[What you should do] Go through the lines below and copy any that hold the string "while".

(Beginning of Records shown)

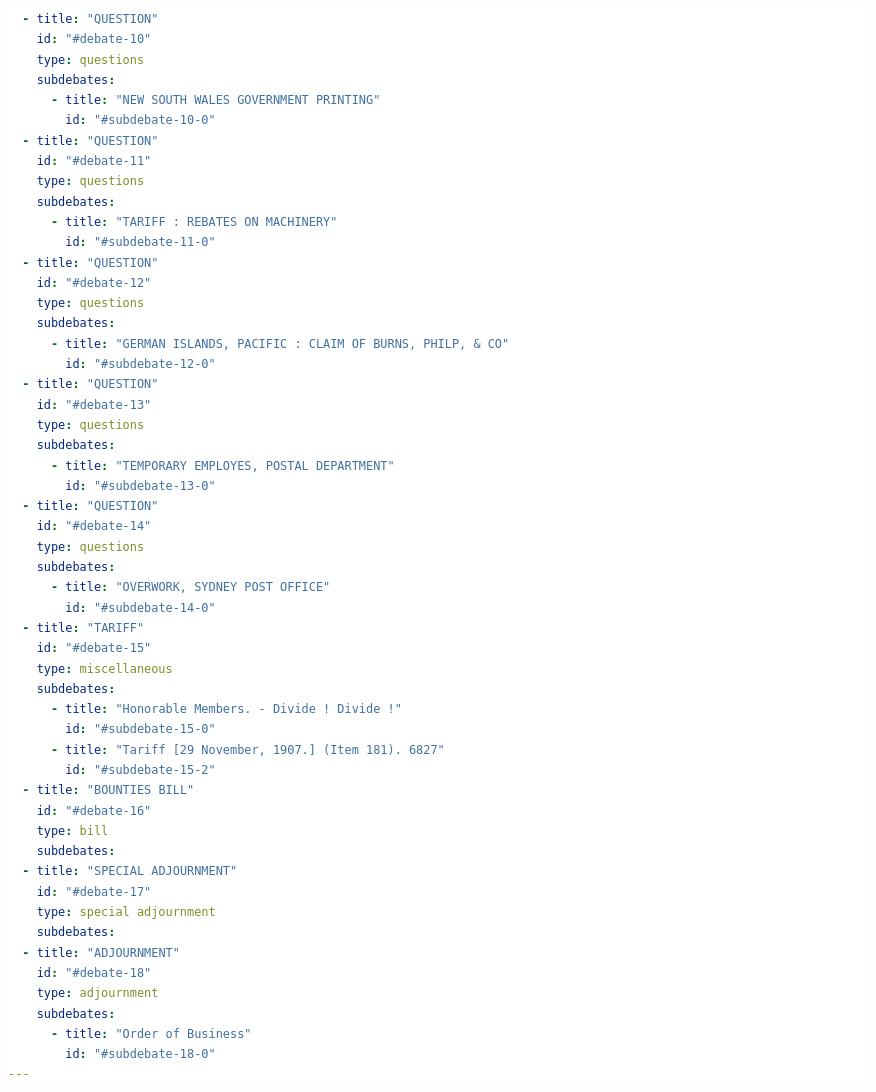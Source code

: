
 ```yaml
  - title: "QUESTION"
    id: "#debate-10"
    type: questions
    subdebates:
      - title: "NEW SOUTH WALES GOVERNMENT PRINTING"
        id: "#subdebate-10-0"
  - title: "QUESTION"
    id: "#debate-11"
    type: questions
    subdebates:
      - title: "TARIFF : REBATES ON MACHINERY"
        id: "#subdebate-11-0"
  - title: "QUESTION"
    id: "#debate-12"
    type: questions
    subdebates:
      - title: "GERMAN ISLANDS, PACIFIC : CLAIM OF BURNS, PHILP, & CO"
        id: "#subdebate-12-0"
  - title: "QUESTION"
    id: "#debate-13"
    type: questions
    subdebates:
      - title: "TEMPORARY EMPLOYES, POSTAL DEPARTMENT"
        id: "#subdebate-13-0"
  - title: "QUESTION"
    id: "#debate-14"
    type: questions
    subdebates:
      - title: "OVERWORK, SYDNEY POST OFFICE"
        id: "#subdebate-14-0"
  - title: "TARIFF"
    id: "#debate-15"
    type: miscellaneous
    subdebates:
      - title: "Honorable Members. - Divide ! Divide !"
        id: "#subdebate-15-0"
      - title: "Tariff [29 November, 1907.] (Item 181). 6827"
        id: "#subdebate-15-2"
  - title: "BOUNTIES BILL"
    id: "#debate-16"
    type: bill
    subdebates:
  - title: "SPECIAL ADJOURNMENT"
    id: "#debate-17"
    type: special adjournment
    subdebates:
  - title: "ADJOURNMENT"
    id: "#debate-18"
    type: adjournment
    subdebates:
      - title: "Order of Business"
        id: "#subdebate-18-0"
---
```
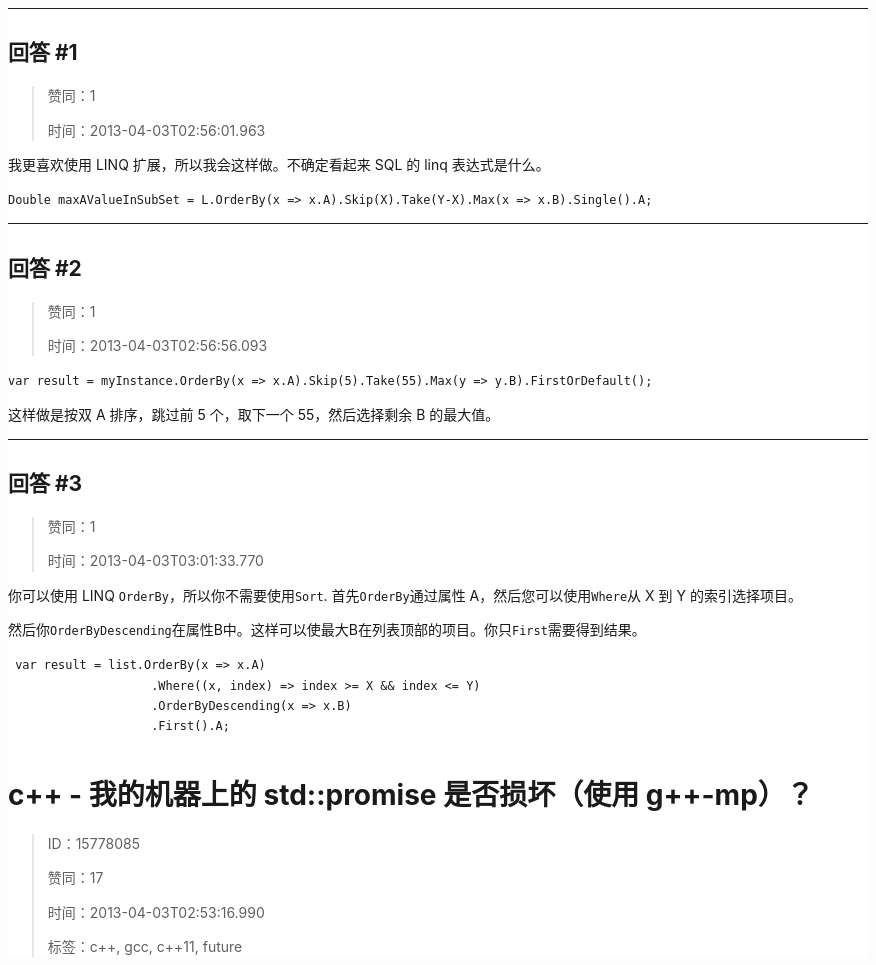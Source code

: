 * * *

## 回答 #1

> 赞同：1
> 
> 时间：2013-04-03T02:56:01.963

我更喜欢使用 LINQ 扩展，所以我会这样做。不确定看起来 SQL 的 linq 表达式是什么。

```
Double maxAValueInSubSet = L.OrderBy(x => x.A).Skip(X).Take(Y-X).Max(x => x.B).Single().A; 
```

* * *

## 回答 #2

> 赞同：1
> 
> 时间：2013-04-03T02:56:56.093

```
var result = myInstance.OrderBy(x => x.A).Skip(5).Take(55).Max(y => y.B).FirstOrDefault(); 
```

这样做是按双 A 排序，跳过前 5 个，取下一个 55，然后选择剩余 B 的最大值。

* * *

## 回答 #3

> 赞同：1
> 
> 时间：2013-04-03T03:01:33.770

你可以使用 LINQ `OrderBy`，所以你不需要使用`Sort`. 首先`OrderBy`通过属性 A，然后您可以使用`Where`从 X 到 Y 的索引选择项目。

然后你`OrderByDescending`在属性B中。这样可以使最大B在列表顶部的项目。你只`First`需要得到结果。

```
 var result = list.OrderBy(x => x.A)
                    .Where((x, index) => index >= X && index <= Y)
                    .OrderByDescending(x => x.B)
                    .First().A; 
```

# c++ - 我的机器上的 std::promise 是否损坏（使用 g++-mp）？

> ID：15778085
> 
> 赞同：17
> 
> 时间：2013-04-03T02:53:16.990
> 
> 标签：c++, gcc, c++11, future
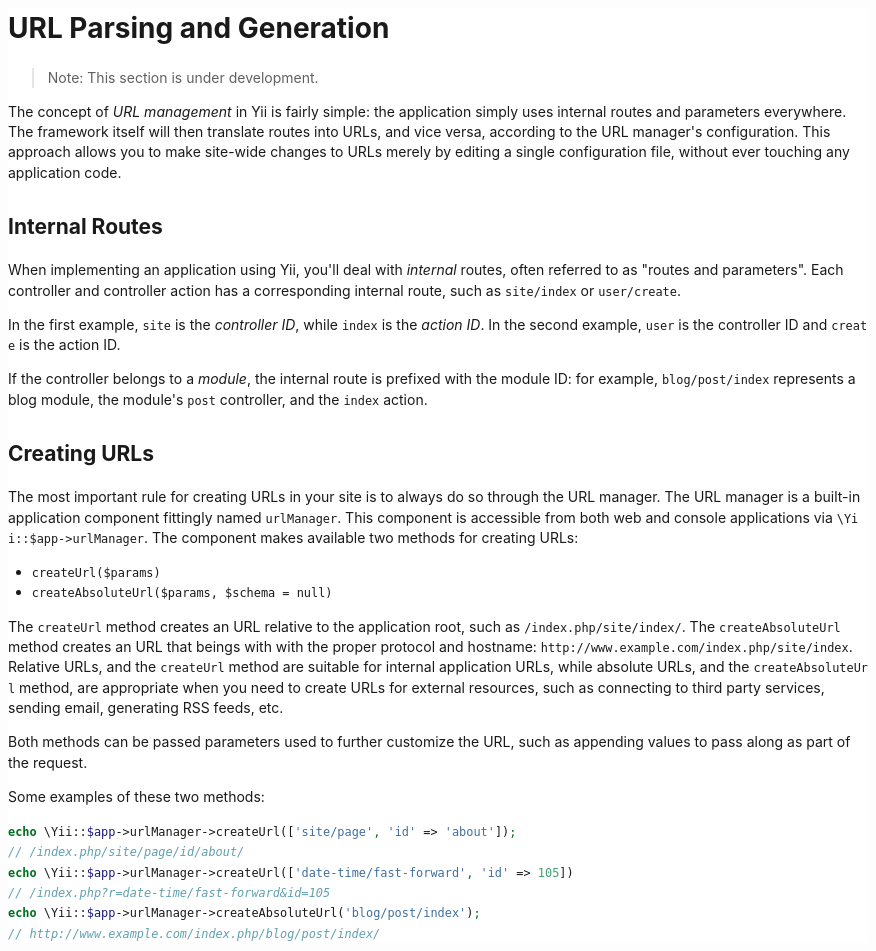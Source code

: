 URL Parsing and Generation
==========================

> Note: This section is under development.

The concept of *URL management* in Yii is fairly simple: the application simply uses internal routes and parameters everywhere. The framework itself will then translate routes into URLs, and vice versa, according to the URL manager's configuration. This approach allows you to make site-wide changes to URLs merely by
editing a single configuration file, without ever touching any application code.

Internal Routes
---------------

When implementing an application using Yii, you'll deal with *internal* routes, often referred to as "routes and parameters".
Each controller and controller action has a corresponding internal route, such as `site/index` or `user/create`.

In the first example, `site` is the *controller ID*, while `index` is the *action ID*. In the
second example, `user` is the controller ID and `create` is the action ID. 

If the controller belongs to a *module*, the
internal route is prefixed with the module ID: for example, `blog/post/index` represents a blog module, the module's `post` 
controller, and the `index` action.

Creating URLs
-------------

The most important rule for creating URLs in your site is to always do so through the URL manager. The URL manager is a built-in application component fittingly named `urlManager`. This component is accessible from both web and console applications via
`\Yii::$app->urlManager`. The component makes available two methods for creating URLs:

- `createUrl($params)`
- `createAbsoluteUrl($params, $schema = null)`

The `createUrl` method creates an URL relative to the application root, such as `/index.php/site/index/`.
The `createAbsoluteUrl` method creates an URL that beings with with the proper protocol and hostname:
`http://www.example.com/index.php/site/index`. Relative URLs, and the `createUrl` method are suitable for internal application URLs, while absolute URLs, and the `createAbsoluteUrl` method, are appropriate when you need to create URLs for external resources, such as connecting to third party services, sending email,
generating RSS feeds, etc.

Both methods can be passed parameters used to further customize the URL, such as appending values to pass along as part of the request.

Some examples of these two methods:

```php
echo \Yii::$app->urlManager->createUrl(['site/page', 'id' => 'about']);
// /index.php/site/page/id/about/
echo \Yii::$app->urlManager->createUrl(['date-time/fast-forward', 'id' => 105])
// /index.php?r=date-time/fast-forward&id=105
echo \Yii::$app->urlManager->createAbsoluteUrl('blog/post/index');
// http://www.example.com/index.php/blog/post/index/
```
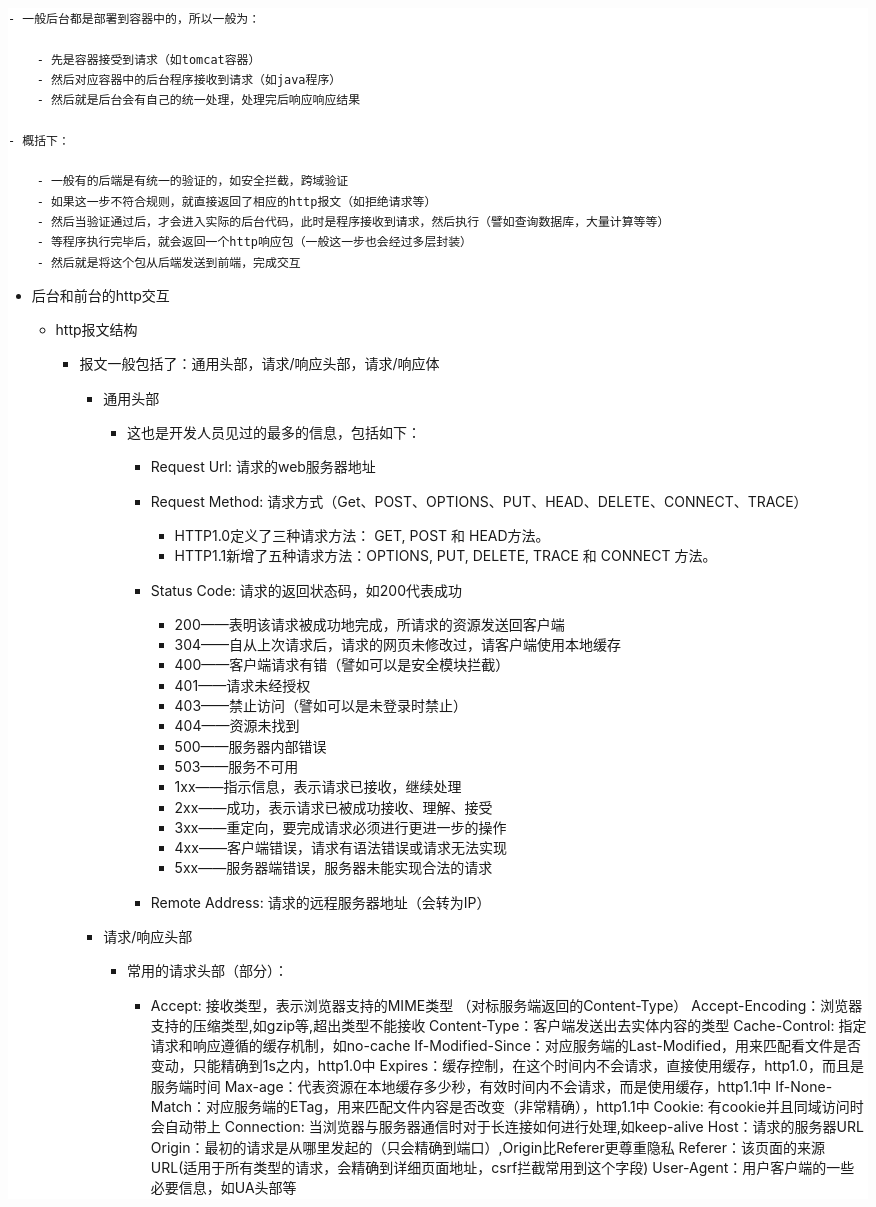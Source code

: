 	- 一般后台都是部署到容器中的，所以一般为：

		- 先是容器接受到请求（如tomcat容器）
		- 然后对应容器中的后台程序接收到请求（如java程序）
		- 然后就是后台会有自己的统一处理，处理完后响应响应结果

	- 概括下：

		- 一般有的后端是有统一的验证的，如安全拦截，跨域验证
		- 如果这一步不符合规则，就直接返回了相应的http报文（如拒绝请求等）
		- 然后当验证通过后，才会进入实际的后台代码，此时是程序接收到请求，然后执行（譬如查询数据库，大量计算等等）
		- 等程序执行完毕后，就会返回一个http响应包（一般这一步也会经过多层封装）
		- 然后就是将这个包从后端发送到前端，完成交互

- 后台和前台的http交互

	- http报文结构

		- 报文一般包括了：通用头部，请求/响应头部，请求/响应体

			- 通用头部

				- 这也是开发人员见过的最多的信息，包括如下：

					- Request Url: 请求的web服务器地址
					- Request Method: 请求方式（Get、POST、OPTIONS、PUT、HEAD、DELETE、CONNECT、TRACE）

						- HTTP1.0定义了三种请求方法： GET, POST 和 HEAD方法。
						- HTTP1.1新增了五种请求方法：OPTIONS, PUT, DELETE, TRACE 和 CONNECT 方法。

					- Status Code: 请求的返回状态码，如200代表成功

						- 200——表明该请求被成功地完成，所请求的资源发送回客户端
						- 304——自从上次请求后，请求的网页未修改过，请客户端使用本地缓存
						- 400——客户端请求有错（譬如可以是安全模块拦截）
						- 401——请求未经授权
						- 403——禁止访问（譬如可以是未登录时禁止）
						- 404——资源未找到
						- 500——服务器内部错误
						- 503——服务不可用
						- 1xx——指示信息，表示请求已接收，继续处理
						- 2xx——成功，表示请求已被成功接收、理解、接受
						- 3xx——重定向，要完成请求必须进行更进一步的操作
						- 4xx——客户端错误，请求有语法错误或请求无法实现
						- 5xx——服务器端错误，服务器未能实现合法的请求

					- Remote Address: 请求的远程服务器地址（会转为IP）

			- 请求/响应头部

				- 常用的请求头部（部分）：

					- Accept: 接收类型，表示浏览器支持的MIME类型
（对标服务端返回的Content-Type）
Accept-Encoding：浏览器支持的压缩类型,如gzip等,超出类型不能接收
Content-Type：客户端发送出去实体内容的类型
Cache-Control: 指定请求和响应遵循的缓存机制，如no-cache
If-Modified-Since：对应服务端的Last-Modified，用来匹配看文件是否变动，只能精确到1s之内，http1.0中
Expires：缓存控制，在这个时间内不会请求，直接使用缓存，http1.0，而且是服务端时间
Max-age：代表资源在本地缓存多少秒，有效时间内不会请求，而是使用缓存，http1.1中
If-None-Match：对应服务端的ETag，用来匹配文件内容是否改变（非常精确），http1.1中
Cookie: 有cookie并且同域访问时会自动带上
Connection: 当浏览器与服务器通信时对于长连接如何进行处理,如keep-alive
Host：请求的服务器URL
Origin：最初的请求是从哪里发起的（只会精确到端口）,Origin比Referer更尊重隐私
Referer：该页面的来源URL(适用于所有类型的请求，会精确到详细页面地址，csrf拦截常用到这个字段)
User-Agent：用户客户端的一些必要信息，如UA头部等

(End of Records shown)

[Completed exercise]
In the first example, `site` is the *controller ID*, while `index` is the *action ID*. In the
`http://www.example.com/index.php/site/index`. Relative URLs, and the `createUrl` method are suitable for internal application URLs, while absolute URLs, and the `createAbsoluteUrl` method, are appropriate when you need to create URLs for external resources, such as connecting to third party services, sending email,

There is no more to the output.